Putting it bluntly, the UUP needs a convincing answer to one simple question: what is the point in voting for the UUP rather than the DUP?

If they don’t have a convincing answer to that question then the DUP vote will remain steady, non-voters won’t be attracted and some of the UUP’s own voters may choose to either stay at home or switch to the DUP.

This is a crucial period for the UUP and it strikes me that they are in danger of running out of viable options.

In choosing to support the DUP/Sinn Fein decision to shut down the Department of Education and Learning and trap David Ford in the justice role (a decision that the other parties had no input to) the UUP seem to have completely ruled out an Opposition role and stranded themselves in an Executive in which they have little or no influence.

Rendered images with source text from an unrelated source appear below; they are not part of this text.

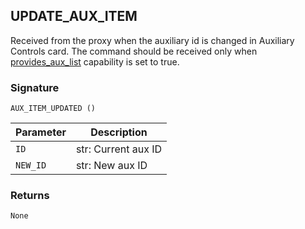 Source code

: ## UPDATE\_AUX\_ITEM

Received from the proxy when the auxiliary id is changed in Auxiliary Controls card. The command should be received only when [provides\_aux\_list][1] capability is set to true.


### Signature

`AUX_ITEM_UPDATED ()`


| Parameter | Description |
| --- | --- |
| `ID` | str: Current aux ID |
| `NEW_ID` | str: New aux ID |


### Returns

`None`

[1]:	https://snap-one.github.io/docs-driverworks-proxyprotocol/#pool-capabilities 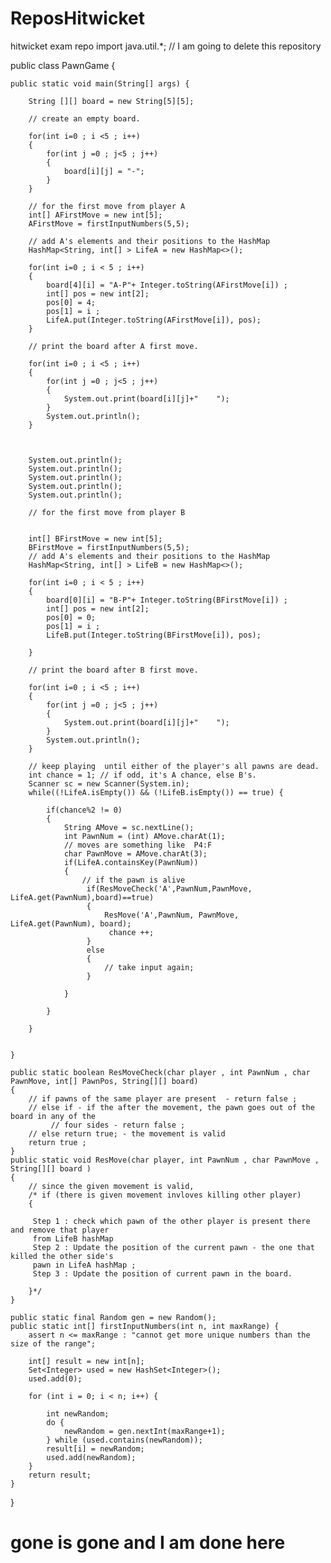 # ReposHitwicket
hitwicket exam repo
import java.util.*; 
// I am going to delete this repository

public class PawnGame {

	public static void main(String[] args) {
		
		String [][] board = new String[5][5];
		
		// create an empty board. 
		
		for(int i=0 ; i <5 ; i++)
		{
			for(int j =0 ; j<5 ; j++)
			{
				board[i][j] = "-";
			}
		}
		
        // for the first move from player A
		int[] AFirstMove = new int[5]; 
		AFirstMove = firstInputNumbers(5,5);
				
		// add A's elements and their positions to the HashMap
		HashMap<String, int[] > LifeA = new HashMap<>(); 
		
		for(int i=0 ; i < 5 ; i++)
		{
			board[4][i] = "A-P"+ Integer.toString(AFirstMove[i]) ; 
			int[] pos = new int[2];
			pos[0] = 4; 
			pos[1] = i ;
			LifeA.put(Integer.toString(AFirstMove[i]), pos);
		}
		
		// print the board after A first move. 
		
		for(int i=0 ; i <5 ; i++)
		{
			for(int j =0 ; j<5 ; j++)
			{
				System.out.print(board[i][j]+"    ");
			}
			System.out.println();
		}
		
		
		
		System.out.println();
		System.out.println();
		System.out.println();
		System.out.println();
		System.out.println();
		
		// for the first move from player B
		
		
		int[] BFirstMove = new int[5]; 
		BFirstMove = firstInputNumbers(5,5);
		// add A's elements and their positions to the HashMap
		HashMap<String, int[] > LifeB = new HashMap<>(); 
		
		for(int i=0 ; i < 5 ; i++)
		{
			board[0][i] = "B-P"+ Integer.toString(BFirstMove[i]) ; 
			int[] pos = new int[2];
			pos[0] = 0; 
			pos[1] = i ;
			LifeB.put(Integer.toString(BFirstMove[i]), pos);
			
		}
		
		// print the board after B first move. 
		
		for(int i=0 ; i <5 ; i++)
		{
			for(int j =0 ; j<5 ; j++)
			{
				System.out.print(board[i][j]+"    ");
			}
			System.out.println();
		}
		
		// keep playing  until either of the player's all pawns are dead. 
		int chance = 1; // if odd, it's A chance, else B's. 
		Scanner sc = new Scanner(System.in);
		while((!LifeA.isEmpty()) && (!LifeB.isEmpty()) == true) {
			
			if(chance%2 != 0)
			{
				String AMove = sc.nextLine(); 
				int PawnNum = (int) AMove.charAt(1);
				// moves are something like  P4:F
				char PawnMove = AMove.charAt(3);
				if(LifeA.containsKey(PawnNum))
				{
					// if the pawn is alive 
					 if(ResMoveCheck('A',PawnNum,PawnMove, LifeA.get(PawnNum),board)==true)
					 {
						 ResMove('A',PawnNum, PawnMove, LifeA.get(PawnNum), board);
						  chance ++; 
					 }
					 else 
					 {
						 // take input again; 
					 }
					
				}
				
			}
			
		}
		

	}
	
	public static boolean ResMoveCheck(char player , int PawnNum , char PawnMove, int[] PawnPos, String[][] board)
	{
		// if pawns of the same player are present  - return false ; 
		// else if - if the after the movement, the pawn goes out of the board in any of the
		     // four sides - return false ; 
		// else return true; - the movement is valid 
		return true ; 
	}
	public static void ResMove(char player, int PawnNum , char PawnMove , String[][] board )
	{
		// since the given movement is valid, 
		/* if (there is given movement invloves killing other player)
		{
		
		 Step 1 : check which pawn of the other player is present there and remove that player 
		 from LifeB hashMap 
		 Step 2 : Update the position of the current pawn - the one that killed the other side's 
		 pawn in LifeA hashMap ; 
		 Step 3 : Update the position of current pawn in the board. 
			
		}*/
	}
	
	public static final Random gen = new Random();  
	public static int[] firstInputNumbers(int n, int maxRange) {  
	    assert n <= maxRange : "cannot get more unique numbers than the size of the range";  
	      
	    int[] result = new int[n];  
	    Set<Integer> used = new HashSet<Integer>();  
	    used.add(0);
	      
	    for (int i = 0; i < n; i++) {  
	          
	        int newRandom;  
	        do {  
	            newRandom = gen.nextInt(maxRange+1);  
	        } while (used.contains(newRandom));  
	        result[i] = newRandom;  
	        used.add(newRandom);  
	    }  
	    return result;  
	}  
	
	

}
# gone is gone and I am done here 
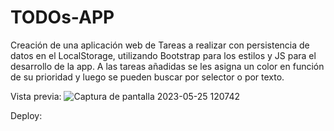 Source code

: # TODOs-APP
Creación de una aplicación web de Tareas a realizar con persistencia de datos en el LocalStorage, utilizando Bootstrap para los estilos y JS para el desarrollo de la app. A las tareas añadidas se les asigna un color en función de su prioridad y luego se pueden buscar por selector o por texto.

Vista previa:
![Captura de pantalla 2023-05-25 120742](https://github.com/JoanMaGam/TODOs-APP/assets/122151033/f0f90bdb-5260-45d0-878d-8305cfcbe5ec)

Deploy:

It’s a particularly sharply drawn point. What do they have to offer other than best supporting role so long as they work quiescently inside the system? The problem though with most of the arguments advanced for walking out of the Executive is that they tend towards the purely Athenian appeal that ‘the people must have good government’.

What’s missing in both the UUP and the SDLP cases is the answer to Alex’s first question, what they are they for? Which may prompt a second: who needs them? For either party, their biggest problem is that the current system will give a certain number of politicians a decent living. It’s what Patrick Murphy scathingly referred to as the comfort zone of the SDLP.

David McNarry’s complaint that the Tories were trying to poach two of the UUP’s MLAs is indicative of a party grown too comfortable to work out that it needs to be up and figuring (as the NI Tories clearly are) how they might grow rather than keep the ageing assets of what they already hold.

Last word to Alex:

Now that the Conservative link has been closed down the UUP needs to concentrate on deciding to whom it wants to market itself.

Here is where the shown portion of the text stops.